If there is a wine-lover on your holiday list, a book about wine can be appreciated with as much satisfaction as a bottle. That, I think, stems from our need to know as much about our beloved beverage as possible, knowledge that heightens our appreciation for wine.

Here are four new wine books, all published this year, that will make fine gifts for your wine-lover. Find them online or through your favorite local bookstore.

“Wine — A Way of Life,” by Steven Spurrier

This is among my favorite wine books of the past few years. Spurrier, a Brit who owns a wine shop in Paris, was inadvertently responsible for the rise of the American wine industry when he conducted the now-famous Judgment of Paris tasting that showed California wines were every bit as good as the French. It’s an event that swept away the facade of European superiority and opened the way for the rise of Napa Valley, and eventually Washington and Oregon, as legitimate wine regions. His memoir traces how he got into the wine business, landed in Paris and conducted the blind tasting. Most interesting, I think, are the insights it provides into the inner workings of the European wine trade.

“36 Bottles of Wine,” by Paul Zitarelli

I’d like to think I drink seasonally. When it snows, I sip Port; when it’s hot outside, I chill — and kill — rosé; and I drink riesling constantly. Zitarelli is a Harvard-trained mathematician who became a Seattle wine merchant (Full Pull Wines) and wine writer. This new book from Sasquatch suggests three wines to drink each month, complete with the history of each and a seasonal-inspired recipe.

“Wine Reads: A Literary Anthology of Wine Writing,” edited by Jay McInerney

This book just came out in November, so it is a fresh release. Famed novelist-turned-wine-writer McInerney has put together a collection of delicious essays from some of the brightest writers in the wine business, including Jancis Robinson, Matt Kramer, Rex Pickett, Eric Asimov and importer Kermit Lynch. The stories span the world of wine, from California to France. This is the kind of book I like to read on a snowy Saturday with a glass of red wine to sip.

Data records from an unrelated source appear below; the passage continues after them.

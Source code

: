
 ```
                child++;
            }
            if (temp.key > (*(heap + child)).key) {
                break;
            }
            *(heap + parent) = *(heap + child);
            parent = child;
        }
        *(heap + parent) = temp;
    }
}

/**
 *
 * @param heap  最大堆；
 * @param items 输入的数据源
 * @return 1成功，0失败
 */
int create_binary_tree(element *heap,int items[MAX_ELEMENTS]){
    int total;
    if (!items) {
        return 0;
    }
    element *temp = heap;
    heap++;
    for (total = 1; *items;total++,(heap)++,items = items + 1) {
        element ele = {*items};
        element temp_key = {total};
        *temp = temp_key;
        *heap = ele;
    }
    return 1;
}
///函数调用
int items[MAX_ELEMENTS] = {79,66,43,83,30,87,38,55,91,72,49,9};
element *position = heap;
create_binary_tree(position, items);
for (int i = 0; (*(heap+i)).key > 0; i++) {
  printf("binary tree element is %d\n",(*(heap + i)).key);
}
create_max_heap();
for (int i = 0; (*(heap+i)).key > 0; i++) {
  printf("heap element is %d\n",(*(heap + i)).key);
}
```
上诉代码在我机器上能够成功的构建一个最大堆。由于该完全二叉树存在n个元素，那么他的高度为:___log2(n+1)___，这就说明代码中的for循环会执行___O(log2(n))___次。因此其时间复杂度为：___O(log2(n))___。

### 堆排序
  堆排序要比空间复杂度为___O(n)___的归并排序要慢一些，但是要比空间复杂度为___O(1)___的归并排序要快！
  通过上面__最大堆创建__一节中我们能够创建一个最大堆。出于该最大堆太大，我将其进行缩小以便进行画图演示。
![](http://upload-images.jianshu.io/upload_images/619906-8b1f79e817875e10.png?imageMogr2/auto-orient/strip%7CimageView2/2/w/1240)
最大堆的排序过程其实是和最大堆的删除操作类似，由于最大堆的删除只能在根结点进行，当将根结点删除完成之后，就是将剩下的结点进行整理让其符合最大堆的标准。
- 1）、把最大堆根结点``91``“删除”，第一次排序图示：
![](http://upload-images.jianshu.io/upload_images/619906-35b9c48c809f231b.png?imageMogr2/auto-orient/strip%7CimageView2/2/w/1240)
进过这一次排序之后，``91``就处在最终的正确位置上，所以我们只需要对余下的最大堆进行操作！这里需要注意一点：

“Godforsaken Grapes,” by Jason Wilson

A blogger and former drinks columnist for The Washington Post, Wilson has written this wildly entertaining book in which he romps around the globe searching out and tasting wines made from among the most obscure grape varieties on the planet. As a journalist, I think there’s probably a good story behind every grape variety, and Wilson proves that with this compilation of stories. This also is timely because there is a definite interest with consumers — particularly younger wine drinkers — to seek obscure, hard-to-find wines from unusual locations, especially nontraditional wine-producing countries.